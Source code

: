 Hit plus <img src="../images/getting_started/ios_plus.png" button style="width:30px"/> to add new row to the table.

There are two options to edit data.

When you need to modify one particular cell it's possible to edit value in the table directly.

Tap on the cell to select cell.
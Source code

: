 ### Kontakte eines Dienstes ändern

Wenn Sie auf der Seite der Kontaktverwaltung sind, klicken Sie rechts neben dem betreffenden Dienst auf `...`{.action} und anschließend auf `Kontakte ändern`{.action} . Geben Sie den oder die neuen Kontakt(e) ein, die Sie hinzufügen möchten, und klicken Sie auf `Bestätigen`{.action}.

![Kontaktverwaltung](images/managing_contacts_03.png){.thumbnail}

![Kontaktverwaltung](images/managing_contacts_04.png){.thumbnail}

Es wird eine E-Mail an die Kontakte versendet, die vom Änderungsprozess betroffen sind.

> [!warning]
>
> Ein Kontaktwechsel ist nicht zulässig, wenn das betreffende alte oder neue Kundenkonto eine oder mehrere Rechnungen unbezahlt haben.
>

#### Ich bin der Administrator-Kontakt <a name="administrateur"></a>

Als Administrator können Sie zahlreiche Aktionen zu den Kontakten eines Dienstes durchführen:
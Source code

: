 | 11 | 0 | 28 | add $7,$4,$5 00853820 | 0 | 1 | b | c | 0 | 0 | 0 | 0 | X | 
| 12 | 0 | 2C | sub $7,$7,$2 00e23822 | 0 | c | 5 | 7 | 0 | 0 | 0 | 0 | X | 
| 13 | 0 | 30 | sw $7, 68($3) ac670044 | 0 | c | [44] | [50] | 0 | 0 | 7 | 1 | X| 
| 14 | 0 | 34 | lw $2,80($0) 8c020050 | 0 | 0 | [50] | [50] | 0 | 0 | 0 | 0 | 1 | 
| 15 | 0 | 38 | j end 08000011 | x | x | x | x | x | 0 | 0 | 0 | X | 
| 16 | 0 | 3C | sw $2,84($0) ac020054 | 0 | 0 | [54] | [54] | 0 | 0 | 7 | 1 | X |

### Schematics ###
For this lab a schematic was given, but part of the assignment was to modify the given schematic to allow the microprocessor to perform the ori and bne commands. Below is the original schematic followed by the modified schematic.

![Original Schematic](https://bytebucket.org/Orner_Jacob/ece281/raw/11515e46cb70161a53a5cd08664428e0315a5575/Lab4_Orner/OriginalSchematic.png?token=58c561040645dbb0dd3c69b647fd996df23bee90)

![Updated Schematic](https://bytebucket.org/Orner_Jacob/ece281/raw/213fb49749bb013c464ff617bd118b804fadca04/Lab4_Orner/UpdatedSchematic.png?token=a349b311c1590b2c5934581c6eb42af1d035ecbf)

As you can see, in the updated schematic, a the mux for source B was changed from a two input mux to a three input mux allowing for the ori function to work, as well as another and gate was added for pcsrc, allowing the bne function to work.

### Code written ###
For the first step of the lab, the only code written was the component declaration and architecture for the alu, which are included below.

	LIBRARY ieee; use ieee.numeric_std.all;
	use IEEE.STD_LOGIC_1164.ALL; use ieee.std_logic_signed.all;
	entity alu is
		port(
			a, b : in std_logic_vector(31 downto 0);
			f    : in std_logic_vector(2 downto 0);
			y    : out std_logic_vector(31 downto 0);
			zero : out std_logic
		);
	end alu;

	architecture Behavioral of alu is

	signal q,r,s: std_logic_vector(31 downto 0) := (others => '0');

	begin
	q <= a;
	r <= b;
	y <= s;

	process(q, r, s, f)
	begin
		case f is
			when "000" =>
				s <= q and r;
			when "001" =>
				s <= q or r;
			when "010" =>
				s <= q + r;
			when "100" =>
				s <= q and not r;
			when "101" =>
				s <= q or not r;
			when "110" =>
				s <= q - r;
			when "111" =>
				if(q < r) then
━━━━━━━━━━━━━━━━━━━━
EXERCISE DESCRIPTION
Nothing but the lines from the beginning of the records through the line with "eines Dienstes ändern" should appear, each printed exactly.

EXERCISE ANSWER
Source code

: Hit plus <img src="../images/getting_started/ios_plus.png" button style="width:30px"/> to add new row to the table.

There are two options to edit data.

When you need to modify one particular cell it's possible to edit value in the table directly.

Tap on the cell to select cell.
Source code

: ### Kontakte eines Dienstes ändern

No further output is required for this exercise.